Hence, we find it relevant to remand this issue to the file of AO for fresh adjudication both on the genuineness as well as on the allowability of the expenses amounting to Rs.40.90 crores. We direct the AO to pass a speaking order on the claim in all individual accounts debited to profit and loss account. AO shall note that employee cost constitutes an business expenditure and there are specific provisions in the Act for allowing the VRS expenditure. AO is directed to admit any evidence for adjudication of this issue. AO shall grant reasonable opportunity of being heard to the assessee in the said remand proceedings as per the set principles of natural justice. Accordingly, this part of the ground No.2 is allowed for statistical purposes.

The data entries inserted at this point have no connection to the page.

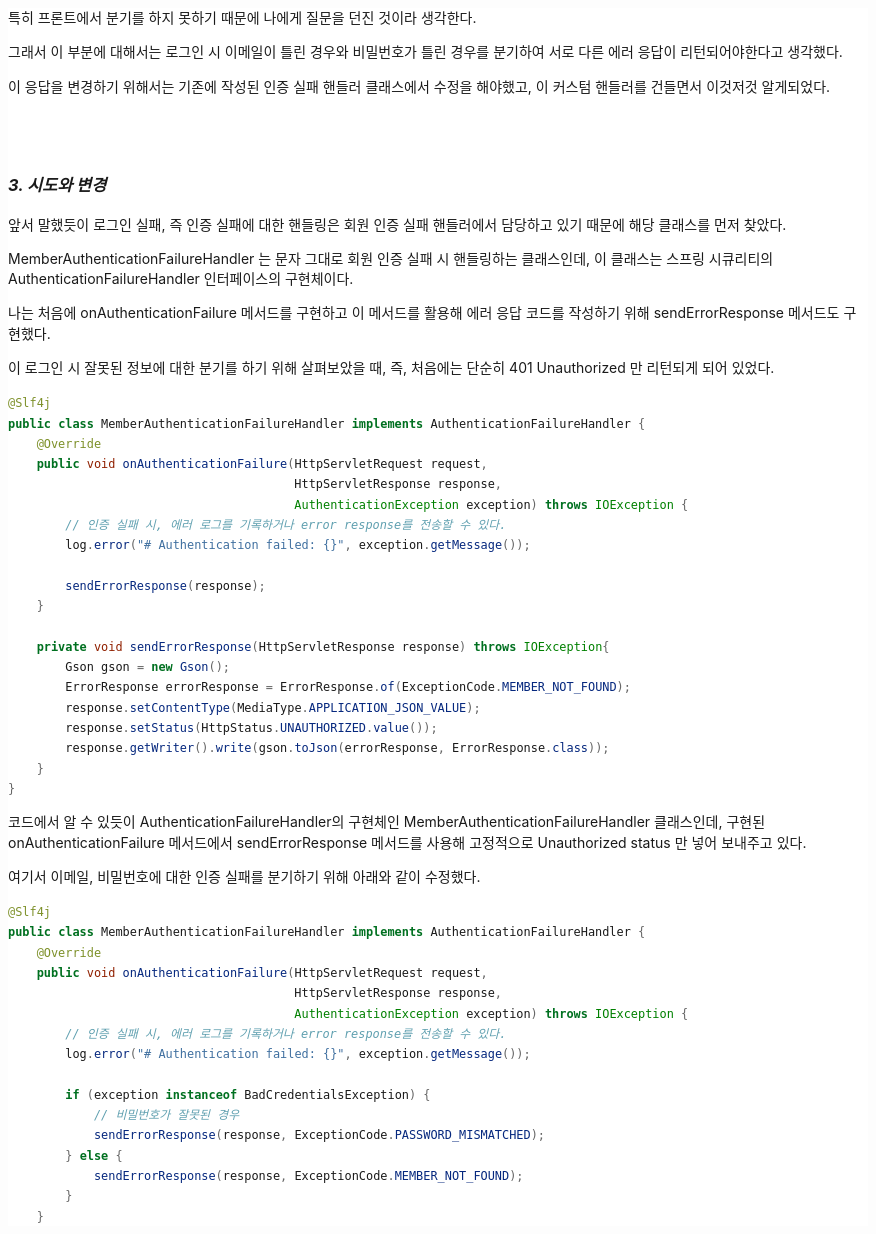특히 프론트에서 분기를 하지 못하기 때문에 나에게 질문을 던진 것이라 생각한다.

그래서 이 부분에 대해서는 로그인 시 이메일이 틀린 경우와 비밀번호가 틀린 경우를 분기하여 서로 다른 에러 응답이 리턴되어야한다고 생각했다.

이 응답을 변경하기 위해서는 기존에 작성된 인증 실패 핸들러 클래스에서 수정을 해야했고, 이 커스텀 핸들러를 건들면서 이것저것 알게되었다.

<br>
<br>

### ***3. 시도와 변경***

앞서 말했듯이 로그인 실패, 즉 인증 실패에 대한 핸들링은 회원 인증 실패 핸들러에서 담당하고 있기 때문에 해당 클래스를 먼저 찾았다.

MemberAuthenticationFailureHandler 는 문자 그대로 회원 인증 실패 시 핸들링하는 클래스인데,
이 클래스는 스프링 시큐리티의 AuthenticationFailureHandler 인터페이스의 구현체이다.

나는 처음에 onAuthenticationFailure 메서드를 구현하고 이 메서드를 활용해 에러 응답 코드를 작성하기 위해
sendErrorResponse 메서드도 구현했다.

이 로그인 시 잘못된 정보에 대한 분기를 하기 위해 살펴보았을 때, 즉, 처음에는 단순히 401 Unauthorized 만 리턴되게 되어 있었다.

```java
@Slf4j
public class MemberAuthenticationFailureHandler implements AuthenticationFailureHandler {
    @Override
    public void onAuthenticationFailure(HttpServletRequest request,
                                        HttpServletResponse response,
                                        AuthenticationException exception) throws IOException {
        // 인증 실패 시, 에러 로그를 기록하거나 error response를 전송할 수 있다.
        log.error("# Authentication failed: {}", exception.getMessage());

        sendErrorResponse(response);
    }

    private void sendErrorResponse(HttpServletResponse response) throws IOException{
        Gson gson = new Gson();
        ErrorResponse errorResponse = ErrorResponse.of(ExceptionCode.MEMBER_NOT_FOUND);
        response.setContentType(MediaType.APPLICATION_JSON_VALUE);
        response.setStatus(HttpStatus.UNAUTHORIZED.value());
        response.getWriter().write(gson.toJson(errorResponse, ErrorResponse.class));
    }
}
```

코드에서 알 수 있듯이 AuthenticationFailureHandler의 구현체인 MemberAuthenticationFailureHandler 클래스인데,
구현된 onAuthenticationFailure 메서드에서 sendErrorResponse 메서드를 사용해 고정적으로 Unauthorized status 만 넣어 보내주고 있다.

여기서 이메일, 비밀번호에 대한 인증 실패를 분기하기 위해 아래와 같이 수정했다.

```java
@Slf4j
public class MemberAuthenticationFailureHandler implements AuthenticationFailureHandler {
    @Override
    public void onAuthenticationFailure(HttpServletRequest request,
                                        HttpServletResponse response,
                                        AuthenticationException exception) throws IOException {
        // 인증 실패 시, 에러 로그를 기록하거나 error response를 전송할 수 있다.
        log.error("# Authentication failed: {}", exception.getMessage());

        if (exception instanceof BadCredentialsException) {
            // 비밀번호가 잘못된 경우
            sendErrorResponse(response, ExceptionCode.PASSWORD_MISMATCHED);
        } else {
            sendErrorResponse(response, ExceptionCode.MEMBER_NOT_FOUND);
        }
    }

```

19. Set off of current year business loss against the scrap sales income and carry forward of loss

Before us, on the issue of giving set off of business loss against the receipts earned on sale of scrap as well as on the issue of grant of benefit of carry forward of unabsorbed loss for set off against income in subsequent assessment years, both the counsels submitted that this issue needs to be decided as per the provisions of the Act. They also mentioned that the same is linked to the finding of the Tribunal on the Ground No.1 in the Grounds of appeal.

On hearing both the sides on this technical or consequential issue, we find that the set off of carry forward of the unabsorbed loss issue needs to be decided as per the provisions of Section 70 to 72 of the Act. Thus, we direct the AO to pass a speaking order on this aspect of the claim of the assessee. It is also the claim of the assessee before us that the brought forward losses from earlier assessment years were not properly allowed in the order of the AO due to their adverse decision on the “intention to continue the business”. AO is directed accordingly.

 In the remand proceedings on this issue, AO shall consider our favourable finding on Ground No.1, i.e. continuation of business and decide these linked-issues too after considering the said provisions on one side and the judgmental laws on the other. AO shall grant reasonable opportunity of being heard to the assessee. Accordingly, this part of Ground No.2 is allowed for statistical purposes.

20. In the result, appeal of the assessee is partly allowed for statistical purposes.